Unlawful Detainers in Washington State

December 19, 2023

by David Britton



Assuming you have consulted with us, or another licensed Washington attorney, and you know you have a “just cause” to evict your tenant under RCW 59.18.650(2)(a-p)[1], the following is a basic outline of how the eviction process will work in most counties, and what you will need to provide to assist your attorney in the process.

I will use an unlawful detainer for nonpayment of rent under RCW 59.18.650(2)(a), the most common type of eviction, as an example.  While the general discussion will be based on the current process in Pierce County Superior Court, most counties’ courts process these cases in a similar way and on similar timelines, based predominantly on State law.  City of Tacoma evictions will not be discussed here as they are covered in several other entries.

Predicate Notices.  What I refer to as “Predicate Notices” are the various types of notices that must be served on the tenant before you can file an unlawful detainer action in the courts.  They are sometimes referred to as “predicate” notices because in most cases the court’s jurisdiction over your unlawful detainer case is predicated on the proper and timely service of one of these notices.  There are almost as many types of predicate notice as there are “just causes” upon which an unlawful detainer action can be based.  Again, I will focus on nonpayment of rent.
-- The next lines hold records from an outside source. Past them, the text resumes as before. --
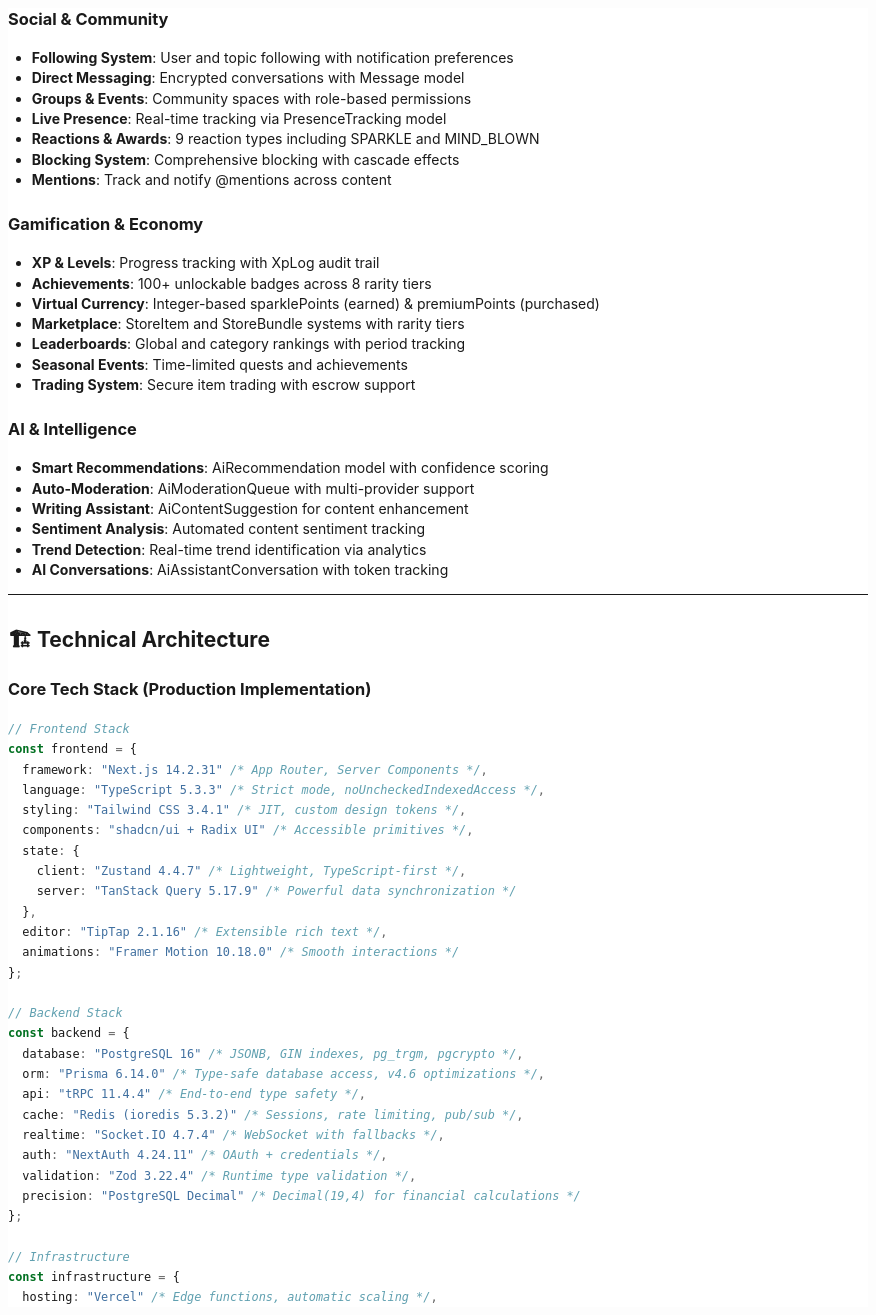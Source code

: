 ### Social & Community
- **Following System**: User and topic following with notification preferences
- **Direct Messaging**: Encrypted conversations with Message model
- **Groups & Events**: Community spaces with role-based permissions
- **Live Presence**: Real-time tracking via PresenceTracking model
- **Reactions & Awards**: 9 reaction types including SPARKLE and MIND_BLOWN
- **Blocking System**: Comprehensive blocking with cascade effects
- **Mentions**: Track and notify @mentions across content

### Gamification & Economy
- **XP & Levels**: Progress tracking with XpLog audit trail
- **Achievements**: 100+ unlockable badges across 8 rarity tiers
- **Virtual Currency**: Integer-based sparklePoints (earned) & premiumPoints (purchased)
- **Marketplace**: StoreItem and StoreBundle systems with rarity tiers
- **Leaderboards**: Global and category rankings with period tracking
- **Seasonal Events**: Time-limited quests and achievements
- **Trading System**: Secure item trading with escrow support

### AI & Intelligence
- **Smart Recommendations**: AiRecommendation model with confidence scoring
- **Auto-Moderation**: AiModerationQueue with multi-provider support
- **Writing Assistant**: AiContentSuggestion for content enhancement
- **Sentiment Analysis**: Automated content sentiment tracking
- **Trend Detection**: Real-time trend identification via analytics
- **AI Conversations**: AiAssistantConversation with token tracking

---

## 🏗️ Technical Architecture

### Core Tech Stack (Production Implementation)

```typescript
// Frontend Stack
const frontend = {
  framework: "Next.js 14.2.31" /* App Router, Server Components */,
  language: "TypeScript 5.3.3" /* Strict mode, noUncheckedIndexedAccess */,
  styling: "Tailwind CSS 3.4.1" /* JIT, custom design tokens */,
  components: "shadcn/ui + Radix UI" /* Accessible primitives */,
  state: {
    client: "Zustand 4.4.7" /* Lightweight, TypeScript-first */,
    server: "TanStack Query 5.17.9" /* Powerful data synchronization */
  },
  editor: "TipTap 2.1.16" /* Extensible rich text */,
  animations: "Framer Motion 10.18.0" /* Smooth interactions */
};

// Backend Stack
const backend = {
  database: "PostgreSQL 16" /* JSONB, GIN indexes, pg_trgm, pgcrypto */,
  orm: "Prisma 6.14.0" /* Type-safe database access, v4.6 optimizations */,
  api: "tRPC 11.4.4" /* End-to-end type safety */,
  cache: "Redis (ioredis 5.3.2)" /* Sessions, rate limiting, pub/sub */,
  realtime: "Socket.IO 4.7.4" /* WebSocket with fallbacks */,
  auth: "NextAuth 4.24.11" /* OAuth + credentials */,
  validation: "Zod 3.22.4" /* Runtime type validation */,
  precision: "PostgreSQL Decimal" /* Decimal(19,4) for financial calculations */
};

// Infrastructure
const infrastructure = {
  hosting: "Vercel" /* Edge functions, automatic scaling */,
```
The first notice that must be served on the tenant is a “Pay or Vacate” notice.  This has to provide at least 14 days’ notice to pay or vacate under RCW 59.18.650(2)(a), but due to a Federal law called the “CARES Act” which is being enforced by our State courts, you may have to serve a “30-Day Pay or Vacate” if your rental property is subject to a Federally backed mortgage, or your tenant receives any kind of Federal housing assistance.  You may also have to serve a “Repayment Plan Offer”[2] along with the Pay-or-Vacate, if you want to recover unpaid rent that accrued prior to April 1, 2023.  And all these notices have to be served in strict compliance with RCW 59.12.040, generally by posting the notice(s) on the premises and also mailing them to the tenant from a location in the same County where the property is located.  I strongly advise consulting with LandlordSolutions on which notice to use, and how to get it served. The “time, place, and manner” requirements for serving a predicate notice have to be strictly observed: any flaw can cause your subsequent unlawful detainer case to be dismissed for lack of jurisdiction.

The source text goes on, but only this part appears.